BREAKING

香港とマレーシアの証券取引所が包括的な協業へ――ETFやイスラム金融分野で連携

元記事公開:

香港取引所(HKEX)とマレーシア取引所(Bursa Malaysia)は、上場投資信託(ETF)やデュアルリスティング、イスラム金融などを柱とする包括的な協業を進める方針を明らかにした。

両取引所のCEOであるボニー・チャン・イーティン(Bonnie Chan Yiting)氏とダト・ファディル・モハメド(Dato Fad’l Mohamed)氏が、香港で開催中の第40回アジア・オセアニア証券取引所連盟(AOSEF)会議の場で共同開発計画を発表した。

協業の主な柱は三つある。第一に、ETF分野での連携を通じた投資商品の多様化。第二に、企業が複数市場で同時に上場するデュアルリスティングの推進。第三に、イスラム金融分野での協力だ。マレーシアはイスラム金融のハブとしての実績を持っており、香港にとってはこの成長市場での存在感を高める機会になるとみられる。
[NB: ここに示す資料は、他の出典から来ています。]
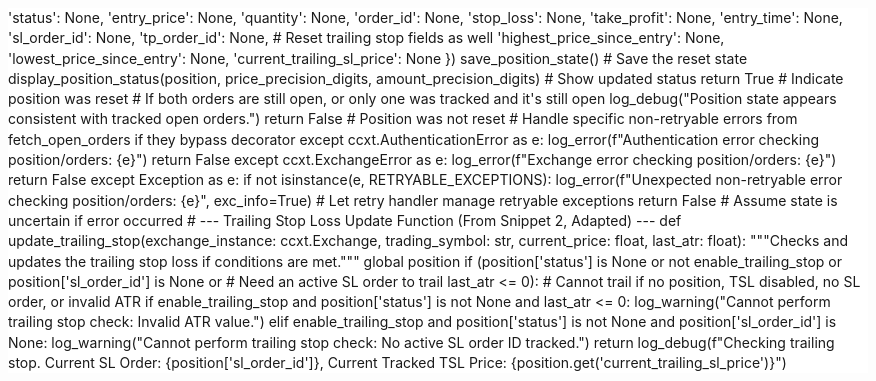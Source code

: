 'status': None, 'entry_price': None, 'quantity': None, 'order_id': None,                                                                      'stop_loss': None, 'take_profit': None, 'entry_time': None,                                                                                   'sl_order_id': None, 'tp_order_id': None,
                # Reset trailing stop fields as well                                   'highest_price_since_entry': None, 'lowest_price_since_entry': None,
                'current_trailing_sl_price': None                                  })                                                                     save_position_state() # Save the reset state                           display_position_status(position, price_precision_digits, amount_precision_digits) # Show updated status                                      return True # Indicate position was reset                                                                                                 # If both orders are still open, or only one was tracked and it's still open                                                                  log_debug("Position state appears consistent with tracked open orders.")                                                                      return False # Position was not reset                                                                                                     # Handle specific non-retryable errors from fetch_open_orders if they bypass decorator                                                        except ccxt.AuthenticationError as e:                                       log_error(f"Authentication error checking position/orders: {e}")
         return False                                                      except ccxt.ExchangeError as e:                                            log_error(f"Exchange error checking position/orders: {e}")             return False                                                       except Exception as e:                                                     if not isinstance(e, RETRYABLE_EXCEPTIONS):                                 log_error(f"Unexpected non-retryable error checking position/orders: {e}", exc_info=True)                                                # Let retry handler manage retryable exceptions                        return False # Assume state is uncertain if error occurred                                                                            # --- Trailing Stop Loss Update Function (From Snippet 2, Adapted) --- def update_trailing_stop(exchange_instance: ccxt.Exchange, trading_symbol: str, current_price: float, last_atr: float):                           """Checks and updates the trailing stop loss if conditions are met."""                                                                        global position
    if (position['status'] is None or
        not enable_trailing_stop or                                            position['sl_order_id'] is None or # Need an active SL order to trail                                                                         last_atr <= 0): # Cannot trail if no position, TSL disabled, no SL order, or invalid ATR                                                      if enable_trailing_stop and position['status'] is not None and last_atr <= 0:                                                                     log_warning("Cannot perform trailing stop check: Invalid ATR value.")                                                                     elif enable_trailing_stop and position['status'] is not None and position['sl_order_id'] is None:                                                 log_warning("Cannot perform trailing stop check: No active SL order ID tracked.")                                                         return                                                                                                                                    log_debug(f"Checking trailing stop. Current SL Order: {position['sl_order_id']}, Current Tracked TSL Price: {position.get('current_trailing_sl_price')}")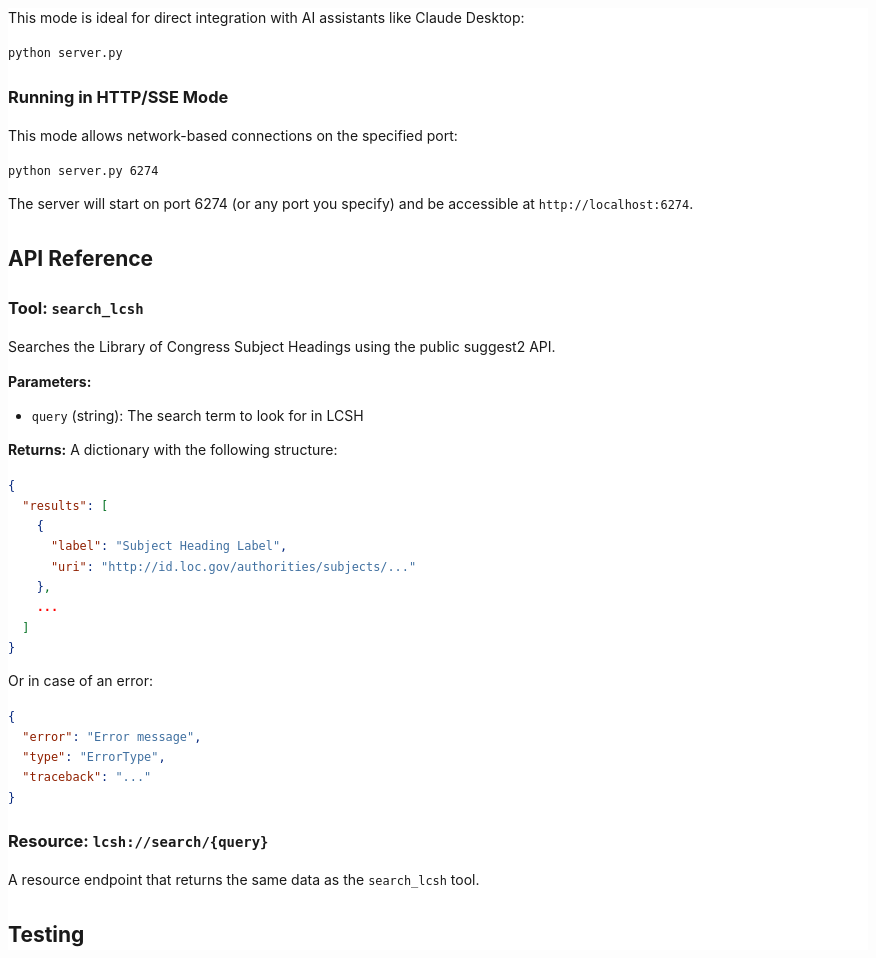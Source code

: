 This mode is ideal for direct integration with AI assistants like Claude Desktop:

```bash
python server.py
```

### Running in HTTP/SSE Mode

This mode allows network-based connections on the specified port:

```bash
python server.py 6274
```

The server will start on port 6274 (or any port you specify) and be accessible at `http://localhost:6274`.

## API Reference

### Tool: `search_lcsh`

Searches the Library of Congress Subject Headings using the public suggest2 API.

**Parameters:**
- `query` (string): The search term to look for in LCSH

**Returns:**
A dictionary with the following structure:

```json
{
  "results": [
    {
      "label": "Subject Heading Label",
      "uri": "http://id.loc.gov/authorities/subjects/..."
    },
    ...
  ]
}
```

Or in case of an error:

```json
{
  "error": "Error message",
  "type": "ErrorType",
  "traceback": "..."
}
```

### Resource: `lcsh://search/{query}`

A resource endpoint that returns the same data as the `search_lcsh` tool.

## Testing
両取引所の連携が具体化すれば、アジア太平洋地域における取引ハブ機能の統合やサービスの拡充が進む可能性がある。グローバルな投資家にとっては、両市場間での資本移動や金融商品の流通がより円滑になり、地域全体の競争力向上につながることが期待される。

今後の協業がどのような形で実現するか、アジア太平洋地域の金融市場への影響とあわせて注視していきたい。